> WHAT YOU WILL DO
Would you transcribe the records below from the line with "wp views template change_content 1" to the line with "Group:** Hair Nodes (Write)", ends included, exactly and with nothing more, leaving the pictures out?

> Dataset entries
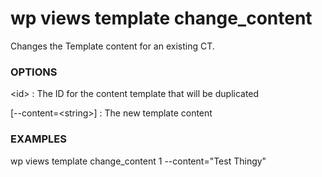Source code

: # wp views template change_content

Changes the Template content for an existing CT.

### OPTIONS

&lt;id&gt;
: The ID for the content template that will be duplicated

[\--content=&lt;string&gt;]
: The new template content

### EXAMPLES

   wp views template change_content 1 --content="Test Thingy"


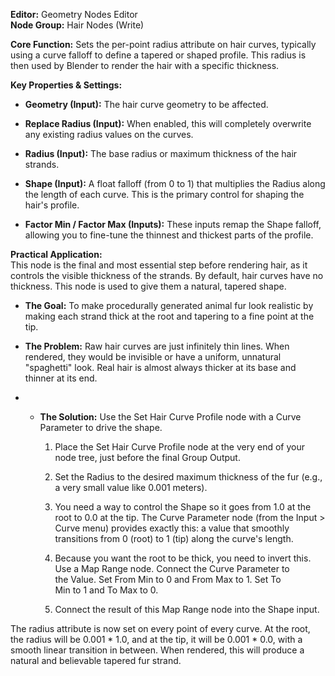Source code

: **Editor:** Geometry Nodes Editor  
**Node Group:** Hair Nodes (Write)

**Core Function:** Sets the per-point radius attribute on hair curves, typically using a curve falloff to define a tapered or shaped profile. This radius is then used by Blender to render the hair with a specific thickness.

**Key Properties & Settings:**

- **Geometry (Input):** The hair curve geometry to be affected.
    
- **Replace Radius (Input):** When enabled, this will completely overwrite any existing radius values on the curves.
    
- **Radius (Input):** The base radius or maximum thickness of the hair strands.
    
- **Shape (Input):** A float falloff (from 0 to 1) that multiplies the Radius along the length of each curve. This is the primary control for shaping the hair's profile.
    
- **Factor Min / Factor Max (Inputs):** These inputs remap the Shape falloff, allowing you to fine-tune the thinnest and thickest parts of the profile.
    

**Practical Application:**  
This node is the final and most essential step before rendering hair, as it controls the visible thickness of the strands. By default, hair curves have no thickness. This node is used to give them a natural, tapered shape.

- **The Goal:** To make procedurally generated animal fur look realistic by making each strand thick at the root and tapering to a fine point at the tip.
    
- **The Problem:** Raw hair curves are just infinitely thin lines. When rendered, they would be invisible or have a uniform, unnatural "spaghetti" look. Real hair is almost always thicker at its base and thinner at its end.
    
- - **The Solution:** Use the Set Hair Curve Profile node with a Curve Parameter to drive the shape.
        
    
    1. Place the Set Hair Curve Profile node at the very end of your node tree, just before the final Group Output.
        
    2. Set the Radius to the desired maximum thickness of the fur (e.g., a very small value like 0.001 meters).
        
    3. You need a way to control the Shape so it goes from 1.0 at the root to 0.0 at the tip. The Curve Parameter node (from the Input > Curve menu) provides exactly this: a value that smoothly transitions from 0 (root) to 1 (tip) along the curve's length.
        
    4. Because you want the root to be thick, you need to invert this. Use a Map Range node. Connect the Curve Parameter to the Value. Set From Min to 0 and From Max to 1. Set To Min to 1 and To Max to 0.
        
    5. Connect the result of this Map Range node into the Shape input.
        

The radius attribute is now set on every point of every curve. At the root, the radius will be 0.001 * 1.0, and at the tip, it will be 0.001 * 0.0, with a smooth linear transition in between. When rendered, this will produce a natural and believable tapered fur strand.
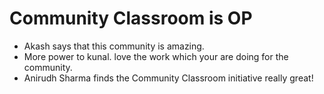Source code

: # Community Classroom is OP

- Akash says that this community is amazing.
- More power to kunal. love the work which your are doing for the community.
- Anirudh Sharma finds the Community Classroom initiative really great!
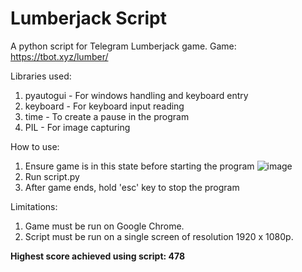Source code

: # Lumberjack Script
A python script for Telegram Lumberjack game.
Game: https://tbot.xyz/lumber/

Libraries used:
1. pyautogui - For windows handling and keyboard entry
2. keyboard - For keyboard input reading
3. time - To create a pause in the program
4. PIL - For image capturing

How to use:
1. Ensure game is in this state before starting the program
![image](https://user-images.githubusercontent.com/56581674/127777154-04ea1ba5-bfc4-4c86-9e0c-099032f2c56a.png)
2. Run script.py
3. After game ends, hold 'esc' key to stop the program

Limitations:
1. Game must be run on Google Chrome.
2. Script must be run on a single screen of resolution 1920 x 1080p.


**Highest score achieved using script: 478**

> ANSWER AREA
   wp views template change_content 1 --content="Test Thingy"


Source code

: **Editor:** Geometry Nodes Editor  
**Node Group:** Hair Nodes (Write)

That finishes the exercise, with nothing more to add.